Vor einiger Zeit erwähnte ich an dieser Stelle schon, dass Ende letzten Jahres der erste Abercrombie & Fitch Store in Deutschland eröffnet hat und ich unbedingt einmal testen wollte, was an diesem Mysterium dran ist. Jeder kennt es und jeder will es mal testen. Na gut, fast jeder. Auf jeden Fall scheint das Konzept aufzugehen und Abercrombie & Fitch strahlen anscheinend eine magische Anziehungskraft aus, die zu verstehen vergeblich ist.


Zur Weihnachtszeit wollte ich meinen ersten Versuch starten mich in den Bann von Abercrombie ziehen zu lassen, aber die Warteschlange, um ins Geschäft zu gelangen, ging bis um die Straßenecke (die Fotos der Warteschlange sind noch aus dieser Zeit). Bei aller Neugier, das war es mir dann doch nicht wert. Vor zwei Wochen startete ich dann einen neuen Versuch in der Hoffnung, dass sich der Andrang mittlerweile normalisert hat. Ich schnappte mir eine Freundin und leider mussten wir uns auch dieses Mal in eine Schlange einreihen. Sie war nur kurz, ließ uns aber schnell erahnen, auf was wir uns da eingelassen hatten. Umringt von pubertierenden Mädels mit ihren Müttern warteten wir bis uns der schnittige Typ mit wallendem Haar hineinließ in den heiligen Tempel.

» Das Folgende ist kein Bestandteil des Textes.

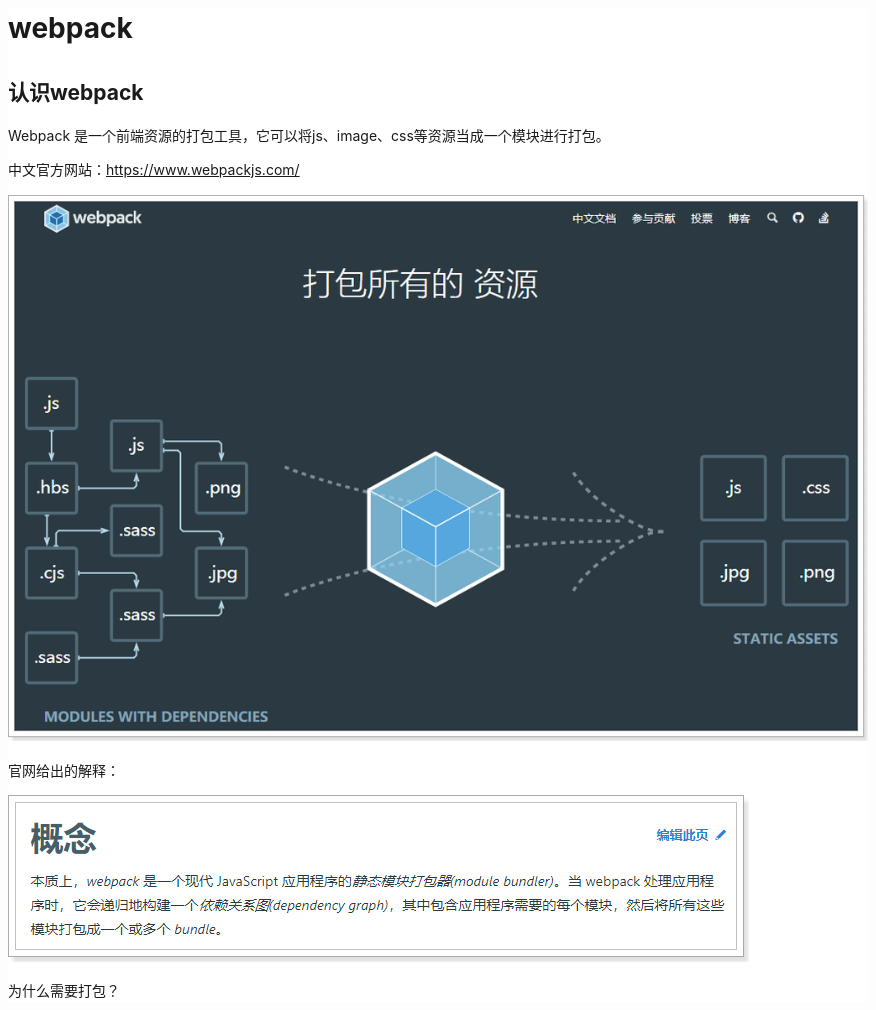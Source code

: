 # webpack

## 认识webpack

Webpack 是一个前端资源的打包工具，它可以将js、image、css等资源当成一个模块进行打包。

中文官方网站：https://www.webpackjs.com/

![1525866284055](assets/1525866284055.png)

官网给出的解释：

![1525866410437](assets/1525866410437.png)

为什么需要打包？

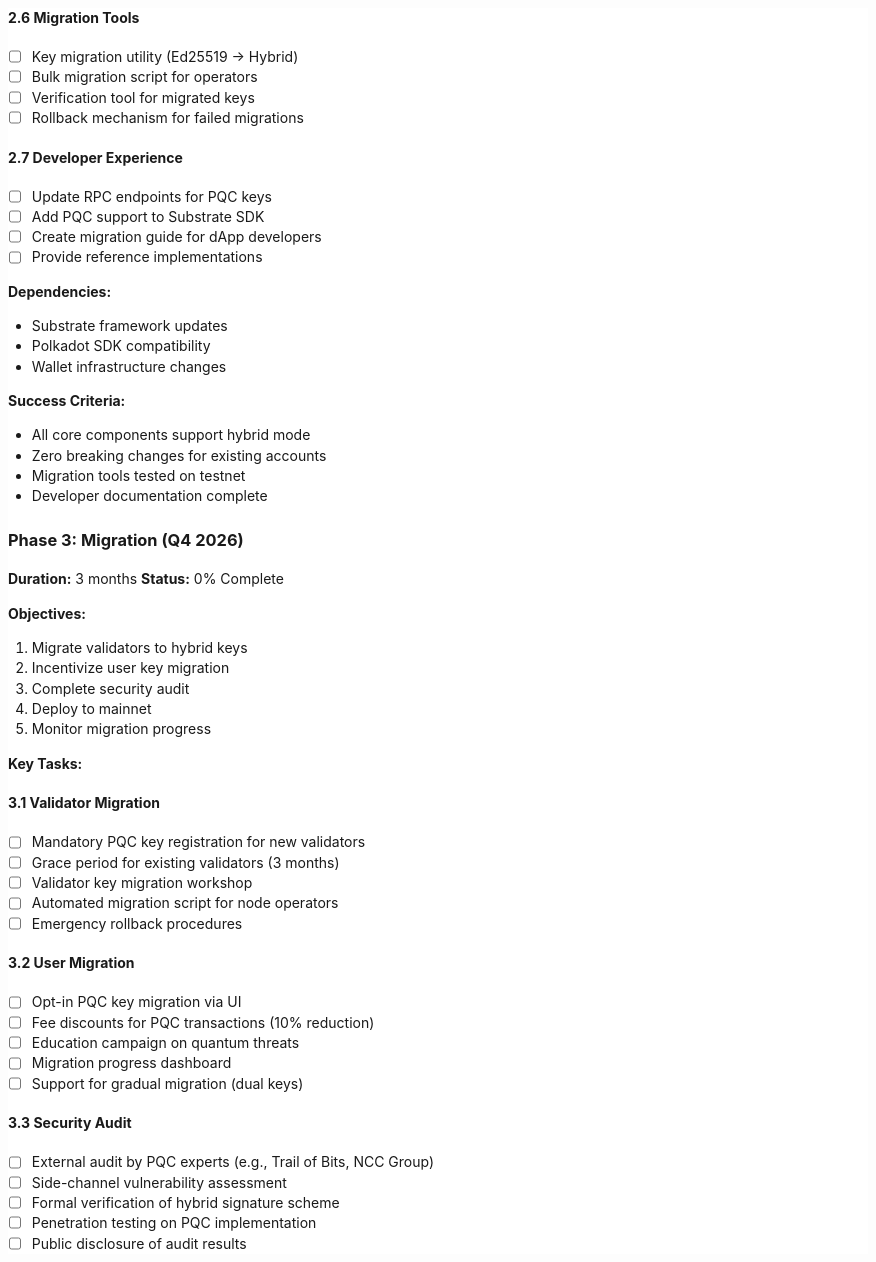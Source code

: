 #### 2.6 Migration Tools
- [ ] Key migration utility (Ed25519 → Hybrid)
- [ ] Bulk migration script for operators
- [ ] Verification tool for migrated keys
- [ ] Rollback mechanism for failed migrations

#### 2.7 Developer Experience
- [ ] Update RPC endpoints for PQC keys
- [ ] Add PQC support to Substrate SDK
- [ ] Create migration guide for dApp developers
- [ ] Provide reference implementations

**Dependencies:**
- Substrate framework updates
- Polkadot SDK compatibility
- Wallet infrastructure changes

**Success Criteria:**
- All core components support hybrid mode
- Zero breaking changes for existing accounts
- Migration tools tested on testnet
- Developer documentation complete

### Phase 3: Migration (Q4 2026)

**Duration:** 3 months
**Status:** 0% Complete

**Objectives:**
1. Migrate validators to hybrid keys
2. Incentivize user key migration
3. Complete security audit
4. Deploy to mainnet
5. Monitor migration progress

**Key Tasks:**

#### 3.1 Validator Migration
- [ ] Mandatory PQC key registration for new validators
- [ ] Grace period for existing validators (3 months)
- [ ] Validator key migration workshop
- [ ] Automated migration script for node operators
- [ ] Emergency rollback procedures

#### 3.2 User Migration
- [ ] Opt-in PQC key migration via UI
- [ ] Fee discounts for PQC transactions (10% reduction)
- [ ] Education campaign on quantum threats
- [ ] Migration progress dashboard
- [ ] Support for gradual migration (dual keys)

#### 3.3 Security Audit
- [ ] External audit by PQC experts (e.g., Trail of Bits, NCC Group)
- [ ] Side-channel vulnerability assessment
- [ ] Formal verification of hybrid signature scheme
- [ ] Penetration testing on PQC implementation
- [ ] Public disclosure of audit results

Nun waren wir drinnen und wurden direkt von einem weiteren schnittigen Typen und einem Modelartigen Mädchen mit einem lässigen “Hey, how are you?” begrüßt. Schön. Das Mädchen hatte natürlich nicht soviel an. Ok, weiter ging es. Jetzt waren wir richtig drin und schon wurden wir vom vollparfümierten Raum umgehauen. Dieser Geruch und die Dämpfe krochen in unsere Nasen und setzten sich fest. Das zweite Übel bescherte uns die dröhnende Musik, die sich dafür in unseren Ohren festsetzte. Aber nicht genug, es sollen ja alle Sinne überfordert werden. Das Licht konnte man als dunkel bis schummrig bezeichnen, aufgehellt durch verschiedene Spots, die einen so blendeten, dass man dachte man würde erblinden. Fing ja alles schon gut an.


Wir kämpften uns von Stockwerk zu Stockwerk (5 sind es insgesamt) und hofften auf dem nächsten Stockwerk vielleicht etwas anderes vorzufinden. Leider war jedes Stockwerk der Klon des darunter liegenden. Die Verkäuferinnen trugen alle ein sehr kurzes Kleidchen aus der aktuellen Kollektion und sahen nicht so aus, als hätten sie die Volljährigkeit schon erreicht. Die Jungs trugen auch nicht sehr viel und sahen auch nicht besonders reif aus. Leider war ich so abgelenkt vom drumherum, dass ich die Verkäufer jedoch nicht weiter beachtete. Wer jetzt denkt, in einem so großen Store gäbe es sicher eine große Auswahl, der täuscht sich aber gewaltig. Gefühlt gab es nur 10 verschiedene Kleidungsstücke und die aber in allen erdenklichen Farben. Interessant war auch, dass sich der Unterschied zwischen Kinderkollektion und regulärer Kollektion einfach nicht ausmachen ließ.
Lange haben wir es nicht ausgehalten. Wir mussten fliehen und vor allem erstmal einen besonders tiefen Atemzug nehmen, um wieder zu erfahren, was eigentlich frische Luft ist. Für manch einen mag das Abercrombie Konzept aufregend sein und Geschmäcker sind sicherlich verschieden, für mich war es jedoch nur Stress. Dass mir die Kleidung nicht gefällt, ist auch nur Nebensache. Sehen konnte man sie ja sowieso nicht wirklich.